Obama also broke new ground in talking about Hamas. His speech represented an unprecedented opening to dialogue with the militant group, dialogue that will be necessary if there is to be a lasting peace. Ostensibly, he stayed within the parameters of official U.S. policy, insisting that "Hamas must put an end to violence, recognize past agreements, and recognize Israel's right to exist." But by directly acknowledging that "Hamas does have support among some Palestinians," and calling on it to help "unify the Palestinian people," he made it clear that he does not intend to pursue Bush and Israel's failed policy of fomenting division between Palestinians, and that he is prepared to be realistic in dealing with Hamas.
In a larger sense, Obama's approach to Hamas must be seen within the context of his rejection of the "war on terror" and his targeting of groups that pursue "violent extremism." It is noteworthy that Obama did not call Hamas a terrorist group and avoided mentioning Hezbollah at all. Obama unequivocally condemned violence, as he should. But indirectly, he made it clear that America's real enemies are al-Qaida and its ilk.
But Obama did not simply confront Israel with hard truths. He also challenged Arabs and Muslims to overcome the ignorance and bigotry about Jewish history, and Jews, that is unfortunately widespread in the Middle East. He rightfully made it emphatically clear that the Holocaust is a historical fact, and that "threatening Israel with destruction -- or repeating vile stereotypes about Jews -- is deeply wrong." He also made the vital point that such hateful words and deeds only set back the Palestinian cause, by causing Israelis to understandably revert to a Holocaust mindset in which Palestinians and Arabs in general become the second coming of Adolf Hitler.

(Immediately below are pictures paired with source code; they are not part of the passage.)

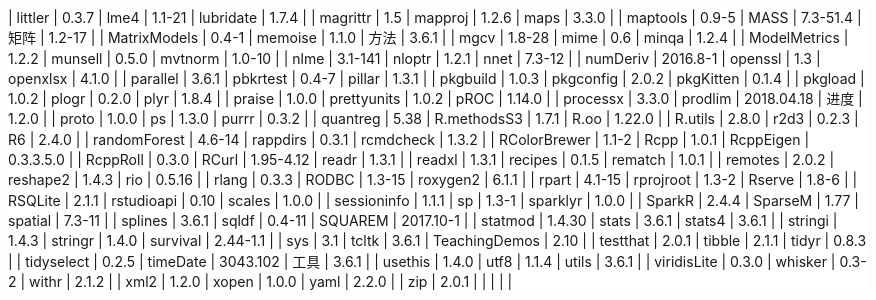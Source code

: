 | littler         | 0.3.7           | lme4            | 1.1-21          | lubridate       | 1.7.4           |
| magrittr        | 1.5             | mapproj         | 1.2.6           | maps            | 3.3.0           |
| maptools        | 0.9-5           | MASS            | 7.3-51.4        | 矩阵          | 1.2-17          |
| MatrixModels    | 0.4-1           | memoise         | 1.1.0           | 方法         | 3.6.1           |
| mgcv            | 1.8-28          | mime            | 0.6             | minqa           | 1.2.4           |
| ModelMetrics    | 1.2.2           | munsell         | 0.5.0           | mvtnorm         | 1.0-10          |
| nlme            | 3.1-141         | nloptr          | 1.2.1           | nnet            | 7.3-12          |
| numDeriv        | 2016.8-1        | openssl         | 1.3             | openxlsx        | 4.1.0           |
| parallel        | 3.6.1           | pbkrtest        | 0.4-7           | pillar          | 1.3.1           |
| pkgbuild        | 1.0.3           | pkgconfig       | 2.0.2           | pkgKitten       | 0.1.4           |
| pkgload         | 1.0.2           | plogr           | 0.2.0           | plyr            | 1.8.4           |
| praise          | 1.0.0           | prettyunits     | 1.0.2           | pROC            | 1.14.0          |
| processx        | 3.3.0           | prodlim         | 2018.04.18      | 进度        | 1.2.0           |
| proto           | 1.0.0           | ps              | 1.3.0           | purrr           | 0.3.2           |
| quantreg        | 5.38            | R.methodsS3     | 1.7.1           | R.oo            | 1.22.0          |
| R.utils         | 2.8.0           | r2d3            | 0.2.3           | R6              | 2.4.0           |
| randomForest    | 4.6-14          | rappdirs        | 0.3.1           | rcmdcheck       | 1.3.2           |
| RColorBrewer    | 1.1-2           | Rcpp            | 1.0.1           | RcppEigen       | 0.3.3.5.0       |
| RcppRoll        | 0.3.0           | RCurl           | 1.95-4.12       | readr           | 1.3.1           |
| readxl          | 1.3.1           | recipes         | 0.1.5           | rematch         | 1.0.1           |
| remotes         | 2.0.2           | reshape2        | 1.4.3           | rio             | 0.5.16          |
| rlang           | 0.3.3           | RODBC           | 1.3-15          | roxygen2        | 6.1.1           |
| rpart           | 4.1-15          | rprojroot       | 1.3-2           | Rserve          | 1.8-6           |
| RSQLite         | 2.1.1           | rstudioapi      | 0.10            | scales          | 1.0.0           |
| sessioninfo     | 1.1.1           | sp              | 1.3-1           | sparklyr        | 1.0.0           |
| SparkR          | 2.4.4           | SparseM         | 1.77            | spatial         | 7.3-11          |
| splines         | 3.6.1           | sqldf           | 0.4-11          | SQUAREM         | 2017.10-1       |
| statmod         | 1.4.30          | stats           | 3.6.1           | stats4          | 3.6.1           |
| stringi         | 1.4.3           | stringr         | 1.4.0           | survival        | 2.44-1.1        |
| sys             | 3.1             | tcltk           | 3.6.1           | TeachingDemos   | 2.10            |
| testthat        | 2.0.1           | tibble          | 2.1.1           | tidyr           | 0.8.3           |
| tidyselect      | 0.2.5           | timeDate        | 3043.102        | 工具           | 3.6.1           |
| usethis         | 1.4.0           | utf8            | 1.1.4           | utils           | 3.6.1           |
| viridisLite     | 0.3.0           | whisker         | 0.3-2           | withr           | 2.1.2           |
| xml2            | 1.2.0           | xopen           | 1.0.0           | yaml            | 2.2.0           |
| zip             | 2.0.1           |                 |                 |                 |                 |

If it was strong on generalities and in recasting the entire tenor of America's relations with Arabs and Muslims, Obama's speech was short on specifics. That is understandable: No one expected him to start talking about which parts of Jerusalem will be under Palestinian control. Still, on at least one crucial subject, the status of the occupied territories, his speech was unduly cautious. Obama referred to "continued" Israeli settlements being a problem, not the settlements themselves. As all experts acknowledge, the minimum required to achieve a two-state solution is for Israel not just to freeze its occupation, but to end it. Obama could and should have said that: The Israeli public needs to hear unequivocally that the settlements are doomed.
Nor did he talk about the other two key issues, refugees or Jerusalem (although the speech did laudably imply that the holy city should be shared by all three faiths, a position that could foreshadow a rejection of the right-wing Israeli stance that it should be undivided and wholly controlled by Israel). His vagueness on these key final-status issues, combined with his reference to the outmoded "road map," could indicate that Obama has not yet formulated a coherent policy for the day after the speech.
But that is a worry for tomorrow. Today, everyone who has a stake in the Israeli-Palestinian tragedy -- and that includes Palestinians, Israelis, Americans and everyone else on the earth, for this tragedy involves us all -- should take heart at Obama's historic speech. Overcoming the decades of bitterness and hatred, the rivers of blood spilled on all sides, will not be easy. But for the first time in a long, long time, it is possible at least to hope.